Inside a police pursuit: What goes through officers' minds?

At high speeds, every decision is potentially dangerous. Fortunately, police officers get intensive training before getting into a pursuit.

Every day is a bit different when you jump inside a patrol car and hit the road.

Law enforcement officers rarely know what the day will bring or what dangers may occur.

Such is the life of a police officer, going from calm to chaotic in just seconds.

"That's the life of a police officer. We deal with it on a daily basis," said Phoenix police Sgt. Jonathan Howard.

One of the potential dangers is when officers become engaged in a high-speed pursuit of a dangerous suspect.

"A minor error at freeway speeds can lead to death," said Howard.

All pursuits are different and while it may seem like we see them all the time they actually are somewhat rare.

There are however times when the red and blue lights from an officers car aren't enough to stop a fleeing suspect, "The more people on the road, the more potential people will get injured," said Howard.

In those cases, officers with the Phoenix Police Department must rely on their training and instincts.

The officers' No. 1 priority is to ensure the safety of the public.

"We look to minimize the time we actively engage in a pursuit with any vehicle," said Howard.

Before officers with the Phoenix Police Department ever get behind the wheel of a patrol car, they go through 40 hours of training and must be certified.

If cadets can't pass the driving test, they do not become officers.

"We take it seriously," said Howard.

Every agency is different in regards to how they handle a pursuit and what is allowed in terms of tactics.

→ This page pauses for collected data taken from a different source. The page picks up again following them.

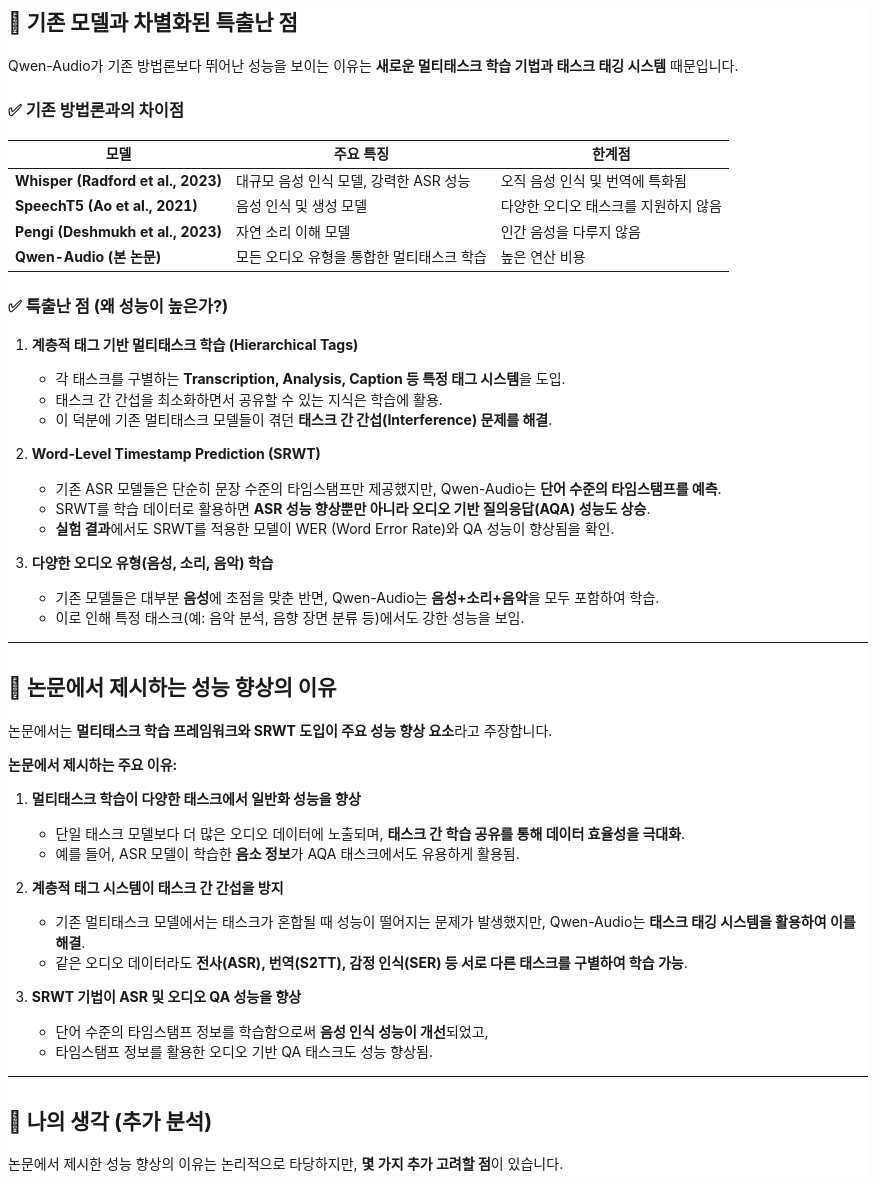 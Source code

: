 
## **🔹 기존 모델과 차별화된 특출난 점**
Qwen-Audio가 기존 방법론보다 뛰어난 성능을 보이는 이유는 **새로운 멀티태스크 학습 기법과 태스크 태깅 시스템** 때문입니다.

### **✅ 기존 방법론과의 차이점**
| 모델                               | 주요 특징                                 | 한계점                               |
| ---------------------------------- | ----------------------------------------- | ------------------------------------ |
| **Whisper (Radford et al., 2023)** | 대규모 음성 인식 모델, 강력한 ASR 성능    | 오직 음성 인식 및 번역에 특화됨      |
| **SpeechT5 (Ao et al., 2021)**     | 음성 인식 및 생성 모델                    | 다양한 오디오 태스크를 지원하지 않음 |
| **Pengi (Deshmukh et al., 2023)**  | 자연 소리 이해 모델                       | 인간 음성을 다루지 않음              |
| **Qwen-Audio (본 논문)**           | 모든 오디오 유형을 통합한 멀티태스크 학습 | 높은 연산 비용                       |

### **✅ 특출난 점 (왜 성능이 높은가?)**
1. **계층적 태그 기반 멀티태스크 학습 (Hierarchical Tags)**
   - 각 태스크를 구별하는 **Transcription, Analysis, Caption 등 특정 태그 시스템**을 도입.
   - 태스크 간 간섭을 최소화하면서 공유할 수 있는 지식은 학습에 활용.
   - 이 덕분에 기존 멀티태스크 모델들이 겪던 **태스크 간 간섭(Interference) 문제를 해결**.

2. **Word-Level Timestamp Prediction (SRWT)**
   - 기존 ASR 모델들은 단순히 문장 수준의 타임스탬프만 제공했지만, Qwen-Audio는 **단어 수준의 타임스탬프를 예측**.
   - SRWT를 학습 데이터로 활용하면 **ASR 성능 향상뿐만 아니라 오디오 기반 질의응답(AQA) 성능도 상승**.
   - **실험 결과**에서도 SRWT를 적용한 모델이 WER (Word Error Rate)와 QA 성능이 향상됨을 확인.

3. **다양한 오디오 유형(음성, 소리, 음악) 학습**
   - 기존 모델들은 대부분 **음성**에 초점을 맞춘 반면, Qwen-Audio는 **음성+소리+음악**을 모두 포함하여 학습.
   - 이로 인해 특정 태스크(예: 음악 분석, 음향 장면 분류 등)에서도 강한 성능을 보임.

---

## **🔹 논문에서 제시하는 성능 향상의 이유**
논문에서는 **멀티태스크 학습 프레임워크와 SRWT 도입이 주요 성능 향상 요소**라고 주장합니다.  

**논문에서 제시하는 주요 이유:**
1. **멀티태스크 학습이 다양한 태스크에서 일반화 성능을 향상**  
   - 단일 태스크 모델보다 더 많은 오디오 데이터에 노출되며, **태스크 간 학습 공유를 통해 데이터 효율성을 극대화**.
   - 예를 들어, ASR 모델이 학습한 **음소 정보**가 AQA 태스크에서도 유용하게 활용됨.

2. **계층적 태그 시스템이 태스크 간 간섭을 방지**  
   - 기존 멀티태스크 모델에서는 태스크가 혼합될 때 성능이 떨어지는 문제가 발생했지만, Qwen-Audio는 **태스크 태깅 시스템을 활용하여 이를 해결**.
   - 같은 오디오 데이터라도 **전사(ASR), 번역(S2TT), 감정 인식(SER) 등 서로 다른 태스크를 구별하여 학습 가능**.

3. **SRWT 기법이 ASR 및 오디오 QA 성능을 향상**  
   - 단어 수준의 타임스탬프 정보를 학습함으로써 **음성 인식 성능이 개선**되었고,  
   - 타임스탬프 정보를 활용한 오디오 기반 QA 태스크도 성능 향상됨.

---

## **🔹 나의 생각 (추가 분석)**
논문에서 제시한 성능 향상의 이유는 논리적으로 타당하지만, **몇 가지 추가 고려할 점**이 있습니다.
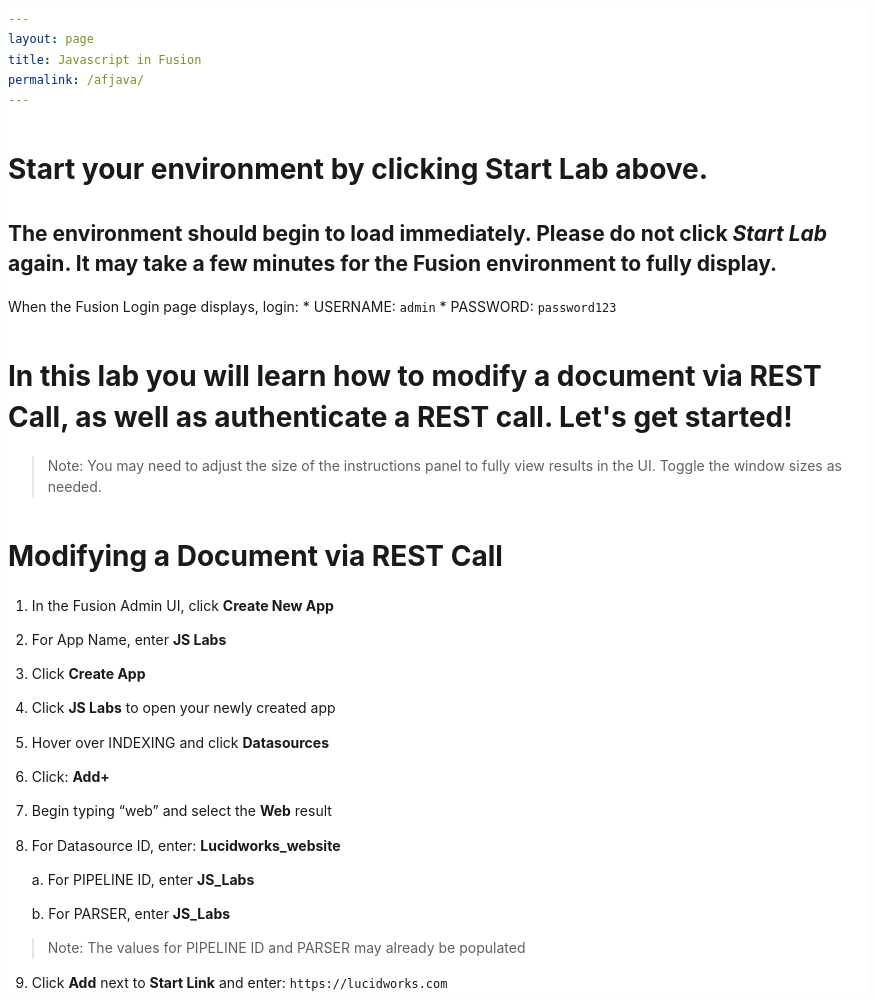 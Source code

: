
 ```yaml
---
layout: page
title: Javascript in Fusion
permalink: /afjava/
---
```


<link rel="stylesheet" href="/lib/public/global-training.css">

# Start your environment by clicking **Start Lab** above. 

## The environment should begin to load immediately. Please do not click *Start Lab* again. It may take a few minutes for the Fusion environment to fully display.

When the Fusion Login page displays, login:
    * USERNAME: ```admin```
    * PASSWORD: ```password123```

# In this lab  you will learn how to modify a document via REST Call, as well as authenticate a REST call. Let's get started!


> Note: You may need to adjust the size of the instructions panel to fully view results in the UI. Toggle the window sizes as needed.


# Modifying a Document via REST Call

1. In the Fusion Admin UI, click **Create New App**

2. For App Name, enter **JS Labs**

3. Click **Create App**

4. Click **JS Labs** to open your newly created app

5. Hover over INDEXING and click **Datasources**

6. Click: **Add+**

7. Begin typing “web” and select the **Web** result

8. For Datasource ID, enter: **Lucidworks_website**

    a. For PIPELINE ID, enter **JS_Labs**

    b. For PARSER, enter **JS_Labs**

>Note: The values for PIPELINE ID and PARSER may already be populated

9. Click **Add** next to **Start Link** and enter: ``https://lucidworks.com``
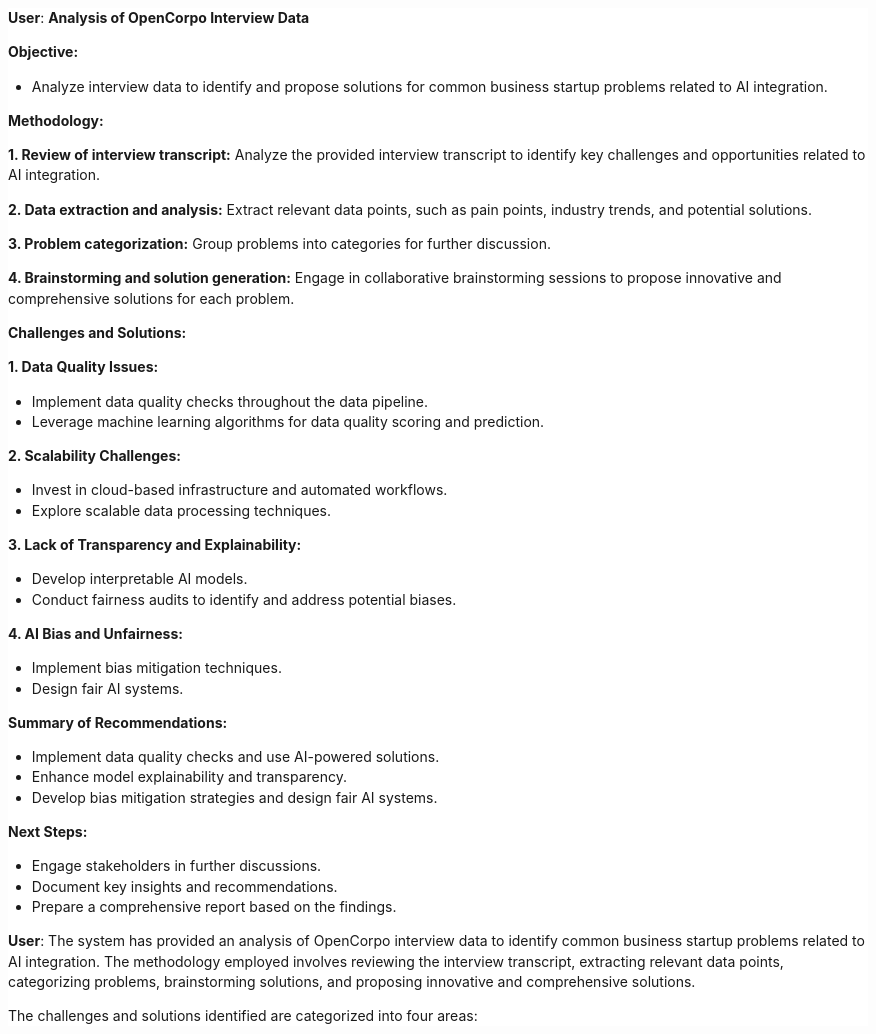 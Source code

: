 **User**: **Analysis of OpenCorpo Interview Data**

**Objective:**

- Analyze interview data to identify and propose solutions for common business startup problems related to AI integration.


**Methodology:**

**1. Review of interview transcript:** Analyze the provided interview transcript to identify key challenges and opportunities related to AI integration.

**2. Data extraction and analysis:** Extract relevant data points, such as pain points, industry trends, and potential solutions.

**3. Problem categorization:** Group problems into categories for further discussion.

**4. Brainstorming and solution generation:** Engage in collaborative brainstorming sessions to propose innovative and comprehensive solutions for each problem.


**Challenges and Solutions:**

**1. Data Quality Issues:**
- Implement data quality checks throughout the data pipeline.
- Leverage machine learning algorithms for data quality scoring and prediction.

**2. Scalability Challenges:**
- Invest in cloud-based infrastructure and automated workflows.
- Explore scalable data processing techniques.

**3. Lack of Transparency and Explainability:**
- Develop interpretable AI models.
- Conduct fairness audits to identify and address potential biases.

**4. AI Bias and Unfairness:**
- Implement bias mitigation techniques.
- Design fair AI systems.


**Summary of Recommendations:**

- Implement data quality checks and use AI-powered solutions.
- Enhance model explainability and transparency.
- Develop bias mitigation strategies and design fair AI systems.


**Next Steps:**

- Engage stakeholders in further discussions.
- Document key insights and recommendations.
- Prepare a comprehensive report based on the findings.

**User**: The system has provided an analysis of OpenCorpo interview data to identify common business startup problems related to AI integration. The methodology employed involves reviewing the interview transcript, extracting relevant data points, categorizing problems, brainstorming solutions, and proposing innovative and comprehensive solutions.

The challenges and solutions identified are categorized into four areas:
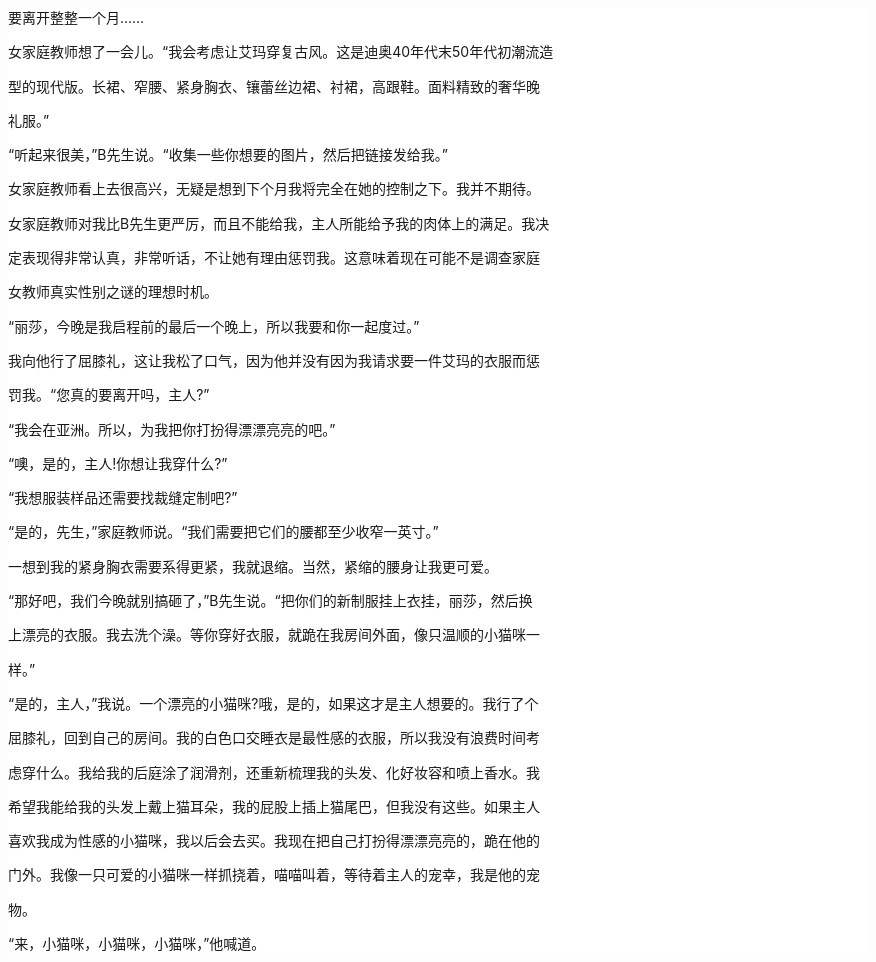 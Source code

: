 要离开整整一个月……

女家庭教师想了一会儿。“我会考虑让艾玛穿复古风。这是迪奥40年代末50年代初潮流造

型的现代版。长裙、窄腰、紧身胸衣、镶蕾丝边裙、衬裙，高跟鞋。面料精致的奢华晚

礼服。”



“听起来很美，”B先生说。“收集一些你想要的图片，然后把链接发给我。”

女家庭教师看上去很高兴，无疑是想到下个月我将完全在她的控制之下。我并不期待。

女家庭教师对我比B先生更严厉，而且不能给我，主人所能给予我的肉体上的满足。我决

定表现得非常认真，非常听话，不让她有理由惩罚我。这意味着现在可能不是调查家庭

女教师真实性别之谜的理想时机。

“丽莎，今晚是我启程前的最后一个晚上，所以我要和你一起度过。”



我向他行了屈膝礼，这让我松了口气，因为他并没有因为我请求要一件艾玛的衣服而惩

罚我。“您真的要离开吗，主人?”



“我会在亚洲。所以，为我把你打扮得漂漂亮亮的吧。”

“噢，是的，主人!你想让我穿什么?”

“我想服装样品还需要找裁缝定制吧?”

“是的，先生，”家庭教师说。“我们需要把它们的腰都至少收窄一英寸。”



一想到我的紧身胸衣需要系得更紧，我就退缩。当然，紧缩的腰身让我更可爱。

“那好吧，我们今晚就别搞砸了，”B先生说。“把你们的新制服挂上衣挂，丽莎，然后换

上漂亮的衣服。我去洗个澡。等你穿好衣服，就跪在我房间外面，像只温顺的小猫咪一

样。”



“是的，主人，”我说。一个漂亮的小猫咪?哦，是的，如果这才是主人想要的。我行了个

屈膝礼，回到自己的房间。我的白色口交睡衣是最性感的衣服，所以我没有浪费时间考

虑穿什么。我给我的后庭涂了润滑剂，还重新梳理我的头发、化好妆容和喷上香水。我

希望我能给我的头发上戴上猫耳朵，我的屁股上插上猫尾巴，但我没有这些。如果主人

喜欢我成为性感的小猫咪，我以后会去买。我现在把自己打扮得漂漂亮亮的，跪在他的

门外。我像一只可爱的小猫咪一样抓挠着，喵喵叫着，等待着主人的宠幸，我是他的宠

物。



“来，小猫咪，小猫咪，小猫咪，”他喊道。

Phoenix police will rarely use a pit maneuver, which involves the officer using his/her vehicle to collide with the back of the suspect's, spinning it out of control.

As is the case with many police actions, no two chases are the same. A lot goes into deciding what an officer will and won't do.

Factors include the amount of traffic on the road, the age of the suspect, the crime they are accused of, among other variables.

Howard stressed that the No. 1 priority is keeping the public safe and that will often mean allowing a suspect to get away, if only temporarily.